As criaturas e o criador

Já me disseste, Senhor, com voz forte ao ouvido de minha alma, que és eterno, e que só tu possuis a imortalidade, porque não mudas nem de forma, nem de movimento; tua vontade não varia conforme o tempo, pois a vontade mutável não é imortal. Esta verdade me é clara em tua presença. Peço-te que ela se torne para mim cada vez mais clara, e sob tuas asas eu me mantenha atento a esta evidência.

Também disseste, Senhor, com voz forte ao ouvido de minha alma, que todas as naturezas, todas as substâncias que não são o que és, mas que existem, tu as criaste; que só o nada não provém de ti, assim como o movimento de uma vontade que se afasta de ti, Ser supremo. Enfim, que nenhum pecado te causa dano, nem perturba a ordem de teu império, superior ou inferior. Essa verdade é clara para mim em tua presença.
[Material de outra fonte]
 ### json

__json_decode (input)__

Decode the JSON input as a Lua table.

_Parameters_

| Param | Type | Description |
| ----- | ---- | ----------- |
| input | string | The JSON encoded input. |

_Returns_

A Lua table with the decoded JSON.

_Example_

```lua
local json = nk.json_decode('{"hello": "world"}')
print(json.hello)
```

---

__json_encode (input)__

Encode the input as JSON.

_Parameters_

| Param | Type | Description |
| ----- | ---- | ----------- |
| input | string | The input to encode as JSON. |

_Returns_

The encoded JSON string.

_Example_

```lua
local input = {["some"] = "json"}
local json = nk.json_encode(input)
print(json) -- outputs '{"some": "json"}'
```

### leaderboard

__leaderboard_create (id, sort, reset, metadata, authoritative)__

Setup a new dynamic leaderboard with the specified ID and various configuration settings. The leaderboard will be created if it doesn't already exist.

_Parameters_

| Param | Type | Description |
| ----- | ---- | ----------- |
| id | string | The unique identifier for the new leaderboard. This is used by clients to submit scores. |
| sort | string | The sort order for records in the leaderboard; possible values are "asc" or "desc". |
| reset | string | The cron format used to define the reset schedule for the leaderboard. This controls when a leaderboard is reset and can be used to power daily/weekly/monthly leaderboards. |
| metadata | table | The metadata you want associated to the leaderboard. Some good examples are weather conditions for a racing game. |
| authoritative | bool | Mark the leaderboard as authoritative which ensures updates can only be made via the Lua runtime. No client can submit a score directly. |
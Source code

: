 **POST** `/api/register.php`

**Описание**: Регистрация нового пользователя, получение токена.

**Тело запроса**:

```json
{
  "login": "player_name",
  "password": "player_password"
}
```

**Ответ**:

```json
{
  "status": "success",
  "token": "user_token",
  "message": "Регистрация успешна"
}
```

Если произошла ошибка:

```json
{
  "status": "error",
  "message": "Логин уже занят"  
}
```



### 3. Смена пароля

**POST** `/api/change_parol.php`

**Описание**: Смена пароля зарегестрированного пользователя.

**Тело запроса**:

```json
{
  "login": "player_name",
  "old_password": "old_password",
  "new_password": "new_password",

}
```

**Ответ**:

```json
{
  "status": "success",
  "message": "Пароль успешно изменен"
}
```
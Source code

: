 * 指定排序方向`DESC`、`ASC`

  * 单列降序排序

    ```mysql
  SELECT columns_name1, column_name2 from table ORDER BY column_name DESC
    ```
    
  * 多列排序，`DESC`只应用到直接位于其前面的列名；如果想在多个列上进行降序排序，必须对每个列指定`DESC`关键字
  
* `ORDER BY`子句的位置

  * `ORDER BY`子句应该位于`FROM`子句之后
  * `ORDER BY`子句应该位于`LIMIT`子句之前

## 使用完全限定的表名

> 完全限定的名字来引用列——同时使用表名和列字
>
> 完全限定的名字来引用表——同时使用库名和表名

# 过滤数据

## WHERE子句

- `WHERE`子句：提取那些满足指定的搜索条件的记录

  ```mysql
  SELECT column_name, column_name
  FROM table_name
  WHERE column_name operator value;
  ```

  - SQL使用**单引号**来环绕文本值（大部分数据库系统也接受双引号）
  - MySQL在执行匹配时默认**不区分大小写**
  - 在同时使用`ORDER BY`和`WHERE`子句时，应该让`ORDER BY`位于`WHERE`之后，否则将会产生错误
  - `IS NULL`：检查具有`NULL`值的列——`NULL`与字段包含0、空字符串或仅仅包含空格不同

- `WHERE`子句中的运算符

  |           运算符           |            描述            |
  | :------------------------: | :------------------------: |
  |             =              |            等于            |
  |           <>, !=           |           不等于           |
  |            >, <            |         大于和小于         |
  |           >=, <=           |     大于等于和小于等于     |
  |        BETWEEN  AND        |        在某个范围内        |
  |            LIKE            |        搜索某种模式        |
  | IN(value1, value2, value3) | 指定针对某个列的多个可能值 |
Peço-te que se torne para mim cada vez mais clara, e que sob tuas asas eu me mantenha atento a esta evidência.

Também disseste, Senhor, com voz forte ao ouvido de minha alma, que essa criatura, que tem em ti seu único deleite, não te é coeterna; que goza de ti em união casta e duradoura, sem nunca trair em parte alguma sua natureza mutável; que, se conserva sempre em tua presença e unida a ti com todo seu amor, não tem de esperar futuro, nem que recordar passado, imutável pois com o tempo e o vir a ser. Feliz criatura, se existe, por participar de tua felicidade, feliz de ser perenemente habitada e iluminada por ti! Nada encontro que melhor se possa chamar de céu de céu que pertence ao Senhor, que a esta habitação de tua divindade, que contempla tuas delícias sem que nada a afaste para outras partes. Puro espírito, intimamente ligado por um elo de paz com esses santos, espíritos, cidadãos de tua cidade, situada no céu e acima do nosso céu.
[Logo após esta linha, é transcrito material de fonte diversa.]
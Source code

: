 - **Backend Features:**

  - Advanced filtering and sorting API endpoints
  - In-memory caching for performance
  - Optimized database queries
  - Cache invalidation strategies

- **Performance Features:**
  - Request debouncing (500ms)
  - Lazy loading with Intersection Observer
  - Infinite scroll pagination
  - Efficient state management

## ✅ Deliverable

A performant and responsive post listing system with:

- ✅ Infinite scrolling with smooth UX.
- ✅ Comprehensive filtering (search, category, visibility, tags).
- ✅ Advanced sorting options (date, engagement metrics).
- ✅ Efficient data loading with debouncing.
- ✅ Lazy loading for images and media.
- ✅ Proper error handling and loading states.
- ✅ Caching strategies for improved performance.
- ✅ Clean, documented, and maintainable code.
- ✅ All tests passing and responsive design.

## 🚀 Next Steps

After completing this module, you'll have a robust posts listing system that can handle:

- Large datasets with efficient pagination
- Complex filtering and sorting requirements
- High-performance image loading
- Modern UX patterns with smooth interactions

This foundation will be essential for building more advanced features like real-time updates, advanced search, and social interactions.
Diante disso, possa a alma, cuja peregrinação afastou de ti, compreender se já tem sede de ti, se seu pranto se tornou seu pão, quando todos os dias lhe dizem: Onde está teu Deus? – se ela deseja apenas habitar em tua morada todos os dias de sua vida. E que é sua vida, senão tu? Que são teus dias, senão tua eternidade, como teus anos que não passam, porque és sempre o mesmo? Por isso, digo, faça compreender à alma, se possível, como tua eternidade transcende todos os temos. Tua morada, que nunca se afastou de ti, embora não te tendo coeterna, graças à sua incessante e ininterrupta união contigo, não padece de vicissitudes do tempo. Essa verdade é clara para mim em tua presença. Peço-te que se torne para mim cada vez mais clara, e que sob tuas asas eu me mantenha atento a esta evidência.

Vejo, de fato, não sei que matéria informe nas transformações das coisas últimas e ínfimas. Mas quem dirá, a não ser o insensato, cujo espírito vagueia entre quimeras, à mercê de seus fantasmas, quem, salvo este, ousaria afirmar que, se toda forma fosse destruída, abolida, restando apenas a matéria informe, graças à qual as coisas se transformam e passam de uma forma para outra, ela poderia produzir as vicissitudes do tempo? Não, tal hipótese é absolutamente impossível, pois sem variedade de movimentos não há tempo; e não há variedade onde não há forma.